In one example, step 245 may comprise increasing the volume of the first audio data while decreasing a volume of the second audio data in the external audio data. For instance, an audio source that is determined to be a focus of the user may be enhanced, while at least a second audio source may be diminished (such as all other sounds, audio from other specific identified sources, etc.). In another example, only certain audio frequencies may be modified (such as the low-frequency rumble of a train or the high frequency tin of a whistle). In yet another example, the modification may involve a translation of the original sound to another audio sound (such as a phone ringer to a cow bell or a word “stop” in a language unknown to the user to the word “stop” in her or his native language). In another example, the adjustment(s) may be reversed, such as blocking audio from the first audio source that is focus of user. For instance, the processing system may obtain a command from the user to block/diminish audio from a particular audio source, such as looking at airplane or idling truck and then saying “block” or “audio block” as a voice command. Similarly, step 245 may comprise either enhancing or diminish the voice of at least a first known individual (e.g., the user can desire to hear the first known individual better, or may wish to tune-out the first known individual). For instance, a first spouse may be trying to have an in-person conversation with another individual, while the second spouse is nearby talking loudly on the phone. Thus, the first spouse may attempt to tune out the second spouse by activating the first situational detection model to detect the second spouse and then to tune out the second spouse via the first audio adjustment.

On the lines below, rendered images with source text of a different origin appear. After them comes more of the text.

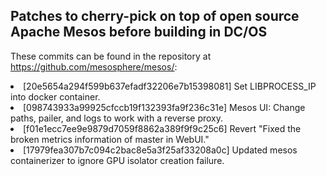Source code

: <h2>Patches to cherry-pick on top of open source Apache Mesos before building in DC/OS</h2>

These commits can be found in the repository at <a href="https://github.com/mesosphere/mesos/">https://github.com/mesosphere/mesos/</a>:

<li>[20e5654a294f599b637efadf32206e7b15398081] Set LIBPROCESS_IP into docker container.
<li>[098743933a99925cfccb19f132393fa9f236c31e] Mesos UI: Change paths, pailer, and logs to work with a reverse proxy.
<li>[f01e1ecc7ee9e9879d7059f8862a389f9f9c25c6] Revert "Fixed the broken metrics information of master in WebUI."
<li>[17979fea307b7c094c2bac8e5a3f25af33208a0c] Updated mesos containerizer to ignore GPU isolator creation failure.
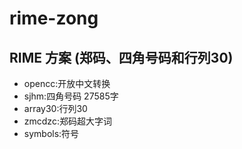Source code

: # rime-zong
RIME 方案 (郑码、四角号码和行列30)
---
- opencc:开放中文转换
- sjhm:四角号码 27585字
- array30:行列30 
- zmcdzc:郑码超大字词
- symbols:符号
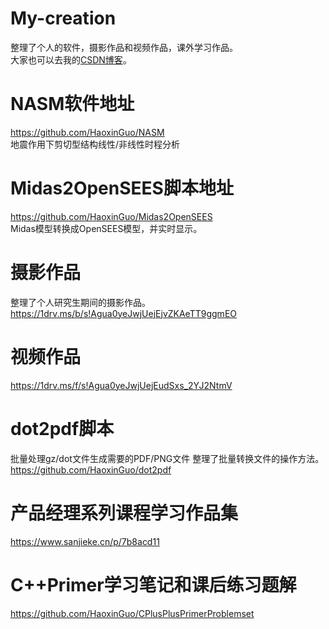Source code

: # My-creation  
整理了个人的软件，摄影作品和视频作品，课外学习作品。   
大家也可以去我的[CSDN博客](https://blog.csdn.net/guohaoxin)。  
# NASM软件地址  
https://github.com/HaoxinGuo/NASM  
地震作用下剪切型结构线性/非线性时程分析
# Midas2OpenSEES脚本地址  
https://github.com/HaoxinGuo/Midas2OpenSEES  
Midas模型转换成OpenSEES模型，并实时显示。
# 摄影作品  
整理了个人研究生期间的摄影作品。  
https://1drv.ms/b/s!Agua0yeJwjUejEjvZKAeTT9ggmEO  
# 视频作品  
https://1drv.ms/f/s!Agua0yeJwjUejEudSxs_2YJ2NtmV  
# dot2pdf脚本  
批量处理gz/dot文件生成需要的PDF/PNG文件 整理了批量转换文件的操作方法。  
https://github.com/HaoxinGuo/dot2pdf  
# 产品经理系列课程学习作品集  
https://www.sanjieke.cn/p/7b8acd11  
# C++Primer学习笔记和课后练习题解  
https://github.com/HaoxinGuo/CPlusPlusPrimerProblemset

In one example, step 245 may also include decreasing a volume of an audio feed from the telecommunication network (e.g., streaming music, a voice call, checking voice messages, etc.) in conjunction with the adjustment of the external audio. In one example, step 245 may include modifying the first audio data (and/or second audio data), e.g., modifying a particular separated track/signal associated with the source (as may be separated at step 225 and optional step 230), and then re-combining with one or more other tracks, or component audio data from the captured external audio data. For instance, the first audio data may comprise a safety message that is enhanced to a particular volume level, while the second audio data comprising a voice of the user's companion may also be enhanced, although to a lesser volume (in one example, other sounds in the external audio data, such as background noise, train noise, etc., may also be diminished).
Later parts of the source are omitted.